*Activity*
Your answer should be the exact lines of the data below from the one containing "ECS - Docker" through the one containing "- [compose-cli](https://github.com/docker/compose-cli)"; please include nothing else.

= = = = = = =

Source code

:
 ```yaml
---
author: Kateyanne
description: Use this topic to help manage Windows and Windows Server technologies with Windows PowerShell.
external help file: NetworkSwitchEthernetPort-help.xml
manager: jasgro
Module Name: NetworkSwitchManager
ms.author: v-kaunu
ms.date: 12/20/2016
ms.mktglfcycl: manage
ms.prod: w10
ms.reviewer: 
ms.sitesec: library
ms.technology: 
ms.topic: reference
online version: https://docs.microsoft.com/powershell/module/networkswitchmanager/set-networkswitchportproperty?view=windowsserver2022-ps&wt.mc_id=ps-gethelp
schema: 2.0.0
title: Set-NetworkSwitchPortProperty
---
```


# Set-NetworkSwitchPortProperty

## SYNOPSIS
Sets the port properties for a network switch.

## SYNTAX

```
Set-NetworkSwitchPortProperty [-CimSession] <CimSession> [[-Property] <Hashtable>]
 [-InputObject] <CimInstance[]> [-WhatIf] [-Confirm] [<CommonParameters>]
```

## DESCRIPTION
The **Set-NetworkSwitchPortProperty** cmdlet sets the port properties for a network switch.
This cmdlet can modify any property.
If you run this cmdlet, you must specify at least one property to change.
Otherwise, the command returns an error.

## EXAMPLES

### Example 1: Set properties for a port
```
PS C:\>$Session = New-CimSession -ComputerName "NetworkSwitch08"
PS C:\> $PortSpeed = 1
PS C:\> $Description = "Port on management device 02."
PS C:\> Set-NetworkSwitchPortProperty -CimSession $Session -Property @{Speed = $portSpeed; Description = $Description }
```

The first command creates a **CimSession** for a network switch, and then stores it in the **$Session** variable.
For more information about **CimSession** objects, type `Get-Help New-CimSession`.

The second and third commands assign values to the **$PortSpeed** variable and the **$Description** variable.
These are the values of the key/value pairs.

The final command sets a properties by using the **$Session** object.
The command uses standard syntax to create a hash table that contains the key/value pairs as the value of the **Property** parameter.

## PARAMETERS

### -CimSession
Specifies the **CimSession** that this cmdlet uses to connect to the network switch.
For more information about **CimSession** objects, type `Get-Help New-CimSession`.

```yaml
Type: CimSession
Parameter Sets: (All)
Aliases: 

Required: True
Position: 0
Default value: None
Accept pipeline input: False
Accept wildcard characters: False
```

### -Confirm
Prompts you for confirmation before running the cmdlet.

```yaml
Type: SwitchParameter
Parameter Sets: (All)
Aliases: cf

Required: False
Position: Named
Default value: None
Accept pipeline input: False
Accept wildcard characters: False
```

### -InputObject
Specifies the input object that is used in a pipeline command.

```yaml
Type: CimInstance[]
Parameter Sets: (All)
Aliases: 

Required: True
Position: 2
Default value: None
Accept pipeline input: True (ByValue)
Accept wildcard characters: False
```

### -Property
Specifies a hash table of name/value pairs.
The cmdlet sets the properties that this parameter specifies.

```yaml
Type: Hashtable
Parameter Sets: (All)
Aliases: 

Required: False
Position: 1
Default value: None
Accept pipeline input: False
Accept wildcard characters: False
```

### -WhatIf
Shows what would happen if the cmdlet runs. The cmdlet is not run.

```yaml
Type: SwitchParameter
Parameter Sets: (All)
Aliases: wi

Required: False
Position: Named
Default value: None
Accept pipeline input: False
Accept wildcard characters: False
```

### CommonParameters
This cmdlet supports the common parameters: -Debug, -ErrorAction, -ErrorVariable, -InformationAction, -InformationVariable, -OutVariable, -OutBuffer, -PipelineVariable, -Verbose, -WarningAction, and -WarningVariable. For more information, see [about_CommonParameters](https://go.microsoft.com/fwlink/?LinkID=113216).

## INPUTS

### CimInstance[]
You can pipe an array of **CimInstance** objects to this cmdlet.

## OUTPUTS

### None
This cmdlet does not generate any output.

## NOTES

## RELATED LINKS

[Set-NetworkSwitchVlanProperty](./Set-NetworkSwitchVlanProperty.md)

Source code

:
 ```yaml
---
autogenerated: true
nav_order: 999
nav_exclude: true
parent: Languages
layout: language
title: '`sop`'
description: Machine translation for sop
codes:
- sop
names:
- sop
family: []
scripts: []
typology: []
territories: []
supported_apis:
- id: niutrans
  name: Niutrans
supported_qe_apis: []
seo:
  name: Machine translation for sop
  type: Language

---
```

= = = = = = =

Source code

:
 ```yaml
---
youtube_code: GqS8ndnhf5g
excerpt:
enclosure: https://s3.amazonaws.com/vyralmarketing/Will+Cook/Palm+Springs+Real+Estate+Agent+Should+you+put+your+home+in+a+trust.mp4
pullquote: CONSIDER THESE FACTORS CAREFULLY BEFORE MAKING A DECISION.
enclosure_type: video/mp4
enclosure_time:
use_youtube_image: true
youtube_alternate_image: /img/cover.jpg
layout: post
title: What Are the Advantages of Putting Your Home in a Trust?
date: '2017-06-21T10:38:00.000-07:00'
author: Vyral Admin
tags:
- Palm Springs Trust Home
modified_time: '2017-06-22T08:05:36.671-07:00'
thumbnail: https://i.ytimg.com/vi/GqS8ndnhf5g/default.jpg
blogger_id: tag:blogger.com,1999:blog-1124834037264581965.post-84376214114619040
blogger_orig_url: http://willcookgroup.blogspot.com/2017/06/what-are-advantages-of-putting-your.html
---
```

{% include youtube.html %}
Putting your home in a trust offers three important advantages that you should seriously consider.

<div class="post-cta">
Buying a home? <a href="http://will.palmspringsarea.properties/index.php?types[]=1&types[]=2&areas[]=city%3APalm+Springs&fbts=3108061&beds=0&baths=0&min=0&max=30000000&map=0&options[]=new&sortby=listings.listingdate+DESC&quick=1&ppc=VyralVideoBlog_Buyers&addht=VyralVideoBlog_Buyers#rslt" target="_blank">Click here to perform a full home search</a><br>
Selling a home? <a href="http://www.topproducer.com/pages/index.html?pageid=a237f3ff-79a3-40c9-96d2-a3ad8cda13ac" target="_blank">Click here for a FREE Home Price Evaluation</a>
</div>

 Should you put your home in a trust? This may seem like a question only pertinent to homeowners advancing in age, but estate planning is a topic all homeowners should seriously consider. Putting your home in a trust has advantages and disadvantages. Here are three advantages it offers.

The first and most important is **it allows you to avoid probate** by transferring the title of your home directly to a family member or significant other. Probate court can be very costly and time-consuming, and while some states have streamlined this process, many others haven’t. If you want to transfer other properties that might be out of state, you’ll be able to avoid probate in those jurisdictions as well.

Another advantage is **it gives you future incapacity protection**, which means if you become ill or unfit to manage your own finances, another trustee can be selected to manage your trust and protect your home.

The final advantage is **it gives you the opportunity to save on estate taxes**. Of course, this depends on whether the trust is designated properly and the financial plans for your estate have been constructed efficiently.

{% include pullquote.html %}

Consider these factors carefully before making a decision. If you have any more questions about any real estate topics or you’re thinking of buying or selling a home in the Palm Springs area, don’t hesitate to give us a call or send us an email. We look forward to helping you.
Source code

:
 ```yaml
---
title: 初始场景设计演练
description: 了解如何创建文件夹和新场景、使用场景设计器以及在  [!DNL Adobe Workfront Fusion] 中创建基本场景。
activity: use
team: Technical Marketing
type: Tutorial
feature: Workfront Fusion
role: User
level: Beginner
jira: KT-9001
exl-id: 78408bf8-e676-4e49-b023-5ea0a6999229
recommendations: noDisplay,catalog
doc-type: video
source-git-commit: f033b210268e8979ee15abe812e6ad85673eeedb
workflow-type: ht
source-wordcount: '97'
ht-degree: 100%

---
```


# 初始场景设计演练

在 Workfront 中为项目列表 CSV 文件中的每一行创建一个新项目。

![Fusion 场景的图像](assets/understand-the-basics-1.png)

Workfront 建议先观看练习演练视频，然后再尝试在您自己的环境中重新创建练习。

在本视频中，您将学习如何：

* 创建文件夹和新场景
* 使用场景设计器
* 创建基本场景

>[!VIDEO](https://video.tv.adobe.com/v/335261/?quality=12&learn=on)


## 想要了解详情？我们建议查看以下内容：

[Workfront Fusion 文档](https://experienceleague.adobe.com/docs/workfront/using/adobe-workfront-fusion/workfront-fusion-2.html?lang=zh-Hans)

= = = = = = =

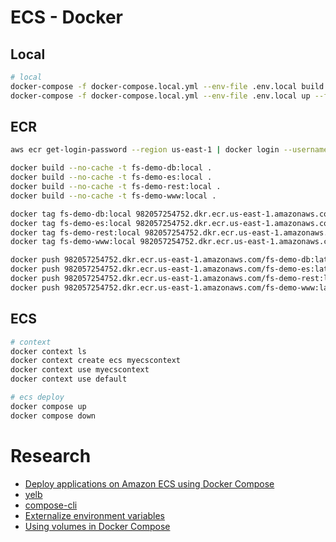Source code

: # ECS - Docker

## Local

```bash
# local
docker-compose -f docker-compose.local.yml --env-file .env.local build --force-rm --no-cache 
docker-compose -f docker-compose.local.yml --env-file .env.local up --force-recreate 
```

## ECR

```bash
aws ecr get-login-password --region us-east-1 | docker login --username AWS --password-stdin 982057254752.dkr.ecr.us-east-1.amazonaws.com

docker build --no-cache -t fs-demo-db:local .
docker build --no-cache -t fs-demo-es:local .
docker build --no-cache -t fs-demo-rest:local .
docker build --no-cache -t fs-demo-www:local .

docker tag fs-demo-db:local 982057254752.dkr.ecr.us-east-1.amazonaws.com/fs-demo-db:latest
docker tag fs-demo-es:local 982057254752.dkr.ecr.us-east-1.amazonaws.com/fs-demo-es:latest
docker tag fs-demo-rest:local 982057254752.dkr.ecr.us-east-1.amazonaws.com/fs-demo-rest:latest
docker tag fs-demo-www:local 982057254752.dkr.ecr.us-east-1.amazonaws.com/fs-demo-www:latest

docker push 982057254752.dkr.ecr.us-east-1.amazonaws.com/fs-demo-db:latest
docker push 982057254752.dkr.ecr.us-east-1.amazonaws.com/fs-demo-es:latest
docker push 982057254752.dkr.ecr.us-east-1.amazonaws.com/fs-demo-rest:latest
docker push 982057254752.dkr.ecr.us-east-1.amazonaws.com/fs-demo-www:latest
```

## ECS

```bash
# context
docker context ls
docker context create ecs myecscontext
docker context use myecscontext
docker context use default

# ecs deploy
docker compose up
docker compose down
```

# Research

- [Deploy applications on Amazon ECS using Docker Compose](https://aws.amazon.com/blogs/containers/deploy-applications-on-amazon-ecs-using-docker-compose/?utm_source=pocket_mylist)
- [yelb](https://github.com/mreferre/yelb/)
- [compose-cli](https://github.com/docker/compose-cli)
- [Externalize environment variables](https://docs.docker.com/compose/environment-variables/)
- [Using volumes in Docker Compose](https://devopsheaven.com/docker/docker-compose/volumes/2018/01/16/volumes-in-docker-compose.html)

= = = = = = =

*Exercise answer*
: # ECS - Docker

## Local

```bash
# local
docker-compose -f docker-compose.local.yml --env-file .env.local build --force-rm --no-cache 
docker-compose -f docker-compose.local.yml --env-file .env.local up --force-recreate 
```

## ECR

```bash
aws ecr get-login-password --region us-east-1 | docker login --username AWS --password-stdin 982057254752.dkr.ecr.us-east-1.amazonaws.com

docker build --no-cache -t fs-demo-db:local .
docker build --no-cache -t fs-demo-es:local .
docker build --no-cache -t fs-demo-rest:local .
docker build --no-cache -t fs-demo-www:local .

docker tag fs-demo-db:local 982057254752.dkr.ecr.us-east-1.amazonaws.com/fs-demo-db:latest
docker tag fs-demo-es:local 982057254752.dkr.ecr.us-east-1.amazonaws.com/fs-demo-es:latest
docker tag fs-demo-rest:local 982057254752.dkr.ecr.us-east-1.amazonaws.com/fs-demo-rest:latest
docker tag fs-demo-www:local 982057254752.dkr.ecr.us-east-1.amazonaws.com/fs-demo-www:latest

docker push 982057254752.dkr.ecr.us-east-1.amazonaws.com/fs-demo-db:latest
docker push 982057254752.dkr.ecr.us-east-1.amazonaws.com/fs-demo-es:latest
docker push 982057254752.dkr.ecr.us-east-1.amazonaws.com/fs-demo-rest:latest
docker push 982057254752.dkr.ecr.us-east-1.amazonaws.com/fs-demo-www:latest
```

## ECS

```bash
# context
docker context ls
docker context create ecs myecscontext
docker context use myecscontext
docker context use default

# ecs deploy
docker compose up
docker compose down
```

# Research

- [Deploy applications on Amazon ECS using Docker Compose](https://aws.amazon.com/blogs/containers/deploy-applications-on-amazon-ecs-using-docker-compose/?utm_source=pocket_mylist)
- [yelb](https://github.com/mreferre/yelb/)
- [compose-cli](https://github.com/docker/compose-cli)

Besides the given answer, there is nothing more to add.